*WORK ORDER*.
The answer must consist of every line from the data that holds the string "Description".

--- INPUT MATERIAL Enclosed Below ---

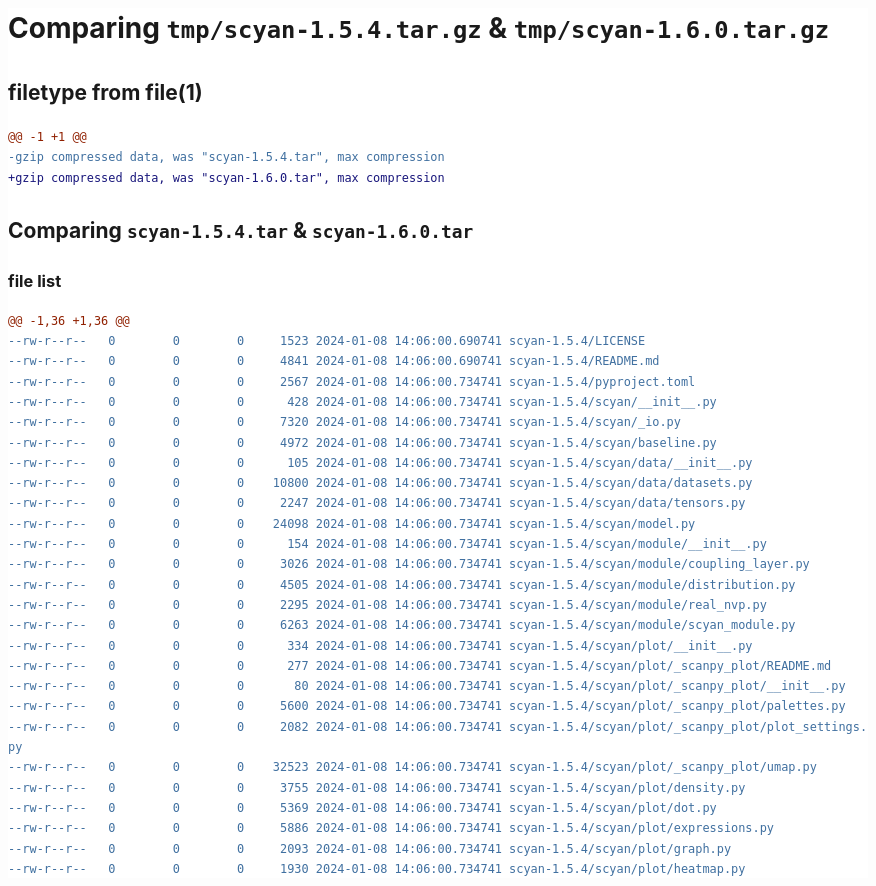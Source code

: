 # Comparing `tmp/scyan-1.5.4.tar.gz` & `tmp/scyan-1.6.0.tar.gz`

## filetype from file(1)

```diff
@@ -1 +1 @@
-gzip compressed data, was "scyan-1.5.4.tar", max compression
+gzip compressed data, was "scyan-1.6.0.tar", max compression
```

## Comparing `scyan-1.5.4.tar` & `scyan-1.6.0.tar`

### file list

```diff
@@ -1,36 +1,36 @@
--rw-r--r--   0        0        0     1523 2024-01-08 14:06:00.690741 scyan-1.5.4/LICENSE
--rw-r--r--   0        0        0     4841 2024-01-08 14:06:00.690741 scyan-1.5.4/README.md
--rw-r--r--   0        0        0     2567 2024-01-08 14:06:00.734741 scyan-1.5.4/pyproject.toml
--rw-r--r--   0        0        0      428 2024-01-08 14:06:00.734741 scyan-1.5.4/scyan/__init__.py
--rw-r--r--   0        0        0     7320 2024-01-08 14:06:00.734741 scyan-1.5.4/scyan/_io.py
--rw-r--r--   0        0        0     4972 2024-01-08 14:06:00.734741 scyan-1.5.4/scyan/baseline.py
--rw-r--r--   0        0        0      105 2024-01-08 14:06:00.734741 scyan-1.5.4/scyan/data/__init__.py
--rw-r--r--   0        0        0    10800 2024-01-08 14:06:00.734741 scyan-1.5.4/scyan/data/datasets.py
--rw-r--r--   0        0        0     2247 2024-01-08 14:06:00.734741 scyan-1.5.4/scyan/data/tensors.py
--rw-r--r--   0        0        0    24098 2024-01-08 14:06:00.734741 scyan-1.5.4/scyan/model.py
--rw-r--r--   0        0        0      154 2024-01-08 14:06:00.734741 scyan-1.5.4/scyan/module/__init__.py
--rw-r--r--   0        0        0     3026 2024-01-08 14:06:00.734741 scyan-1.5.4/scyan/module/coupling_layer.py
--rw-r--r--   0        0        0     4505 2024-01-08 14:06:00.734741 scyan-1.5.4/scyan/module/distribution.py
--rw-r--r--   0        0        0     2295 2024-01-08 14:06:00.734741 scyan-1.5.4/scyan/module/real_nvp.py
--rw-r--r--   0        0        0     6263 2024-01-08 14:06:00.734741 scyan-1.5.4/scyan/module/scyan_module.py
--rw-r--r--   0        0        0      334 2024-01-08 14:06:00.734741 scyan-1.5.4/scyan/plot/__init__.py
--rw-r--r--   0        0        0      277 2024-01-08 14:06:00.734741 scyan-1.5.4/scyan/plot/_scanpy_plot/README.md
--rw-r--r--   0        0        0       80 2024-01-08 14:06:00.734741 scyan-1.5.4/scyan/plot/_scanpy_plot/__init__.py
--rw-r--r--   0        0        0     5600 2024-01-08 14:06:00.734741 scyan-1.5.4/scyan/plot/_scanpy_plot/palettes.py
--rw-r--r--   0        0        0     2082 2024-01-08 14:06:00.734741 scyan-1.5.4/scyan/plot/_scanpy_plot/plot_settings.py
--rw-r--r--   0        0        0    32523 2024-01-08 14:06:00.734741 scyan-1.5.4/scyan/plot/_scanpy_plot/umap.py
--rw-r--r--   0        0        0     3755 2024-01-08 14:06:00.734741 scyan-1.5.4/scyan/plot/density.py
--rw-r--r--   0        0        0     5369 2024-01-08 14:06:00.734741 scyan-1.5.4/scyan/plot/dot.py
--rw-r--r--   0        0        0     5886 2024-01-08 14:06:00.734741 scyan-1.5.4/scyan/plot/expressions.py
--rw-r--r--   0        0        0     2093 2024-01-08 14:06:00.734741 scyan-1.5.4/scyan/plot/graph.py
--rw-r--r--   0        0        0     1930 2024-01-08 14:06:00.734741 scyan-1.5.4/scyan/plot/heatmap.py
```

--- End of Enclosed INPUT MATERIAL ---
--- INPUT MATERIAL Enclosed Below ---

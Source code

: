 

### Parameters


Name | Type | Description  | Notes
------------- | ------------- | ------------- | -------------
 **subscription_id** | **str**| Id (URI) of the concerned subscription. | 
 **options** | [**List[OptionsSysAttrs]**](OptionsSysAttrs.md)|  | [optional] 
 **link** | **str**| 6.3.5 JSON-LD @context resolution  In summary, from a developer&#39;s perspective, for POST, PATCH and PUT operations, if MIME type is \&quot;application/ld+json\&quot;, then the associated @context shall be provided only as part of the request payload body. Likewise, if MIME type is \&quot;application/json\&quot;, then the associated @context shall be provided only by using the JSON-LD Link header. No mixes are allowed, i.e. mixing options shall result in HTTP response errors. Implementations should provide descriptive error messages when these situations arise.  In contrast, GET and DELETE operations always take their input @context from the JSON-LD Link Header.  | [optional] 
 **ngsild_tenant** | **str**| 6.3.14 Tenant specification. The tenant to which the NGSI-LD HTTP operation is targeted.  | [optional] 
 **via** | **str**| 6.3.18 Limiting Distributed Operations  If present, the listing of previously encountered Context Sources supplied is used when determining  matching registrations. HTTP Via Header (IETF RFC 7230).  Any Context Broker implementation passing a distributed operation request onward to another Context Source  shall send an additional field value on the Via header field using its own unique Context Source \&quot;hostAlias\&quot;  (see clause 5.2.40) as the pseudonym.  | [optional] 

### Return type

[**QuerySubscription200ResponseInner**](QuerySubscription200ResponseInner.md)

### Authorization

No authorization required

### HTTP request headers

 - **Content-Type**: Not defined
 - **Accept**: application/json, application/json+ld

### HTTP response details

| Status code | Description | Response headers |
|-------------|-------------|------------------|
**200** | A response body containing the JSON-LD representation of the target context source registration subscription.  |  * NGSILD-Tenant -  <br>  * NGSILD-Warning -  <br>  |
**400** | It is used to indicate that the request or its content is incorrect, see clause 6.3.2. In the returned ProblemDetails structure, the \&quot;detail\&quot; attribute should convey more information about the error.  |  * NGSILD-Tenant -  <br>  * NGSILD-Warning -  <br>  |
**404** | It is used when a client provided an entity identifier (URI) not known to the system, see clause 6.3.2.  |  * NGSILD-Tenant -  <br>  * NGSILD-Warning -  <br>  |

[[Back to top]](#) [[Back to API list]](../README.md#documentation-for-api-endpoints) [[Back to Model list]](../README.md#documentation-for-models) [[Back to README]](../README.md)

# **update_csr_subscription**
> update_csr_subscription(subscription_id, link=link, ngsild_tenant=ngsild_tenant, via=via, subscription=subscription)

--- End of Enclosed INPUT MATERIAL ---

*SOLUTION TO THIS PROBLEM*.
Name | Type | Description  | Notes
| Status code | Description | Response headers |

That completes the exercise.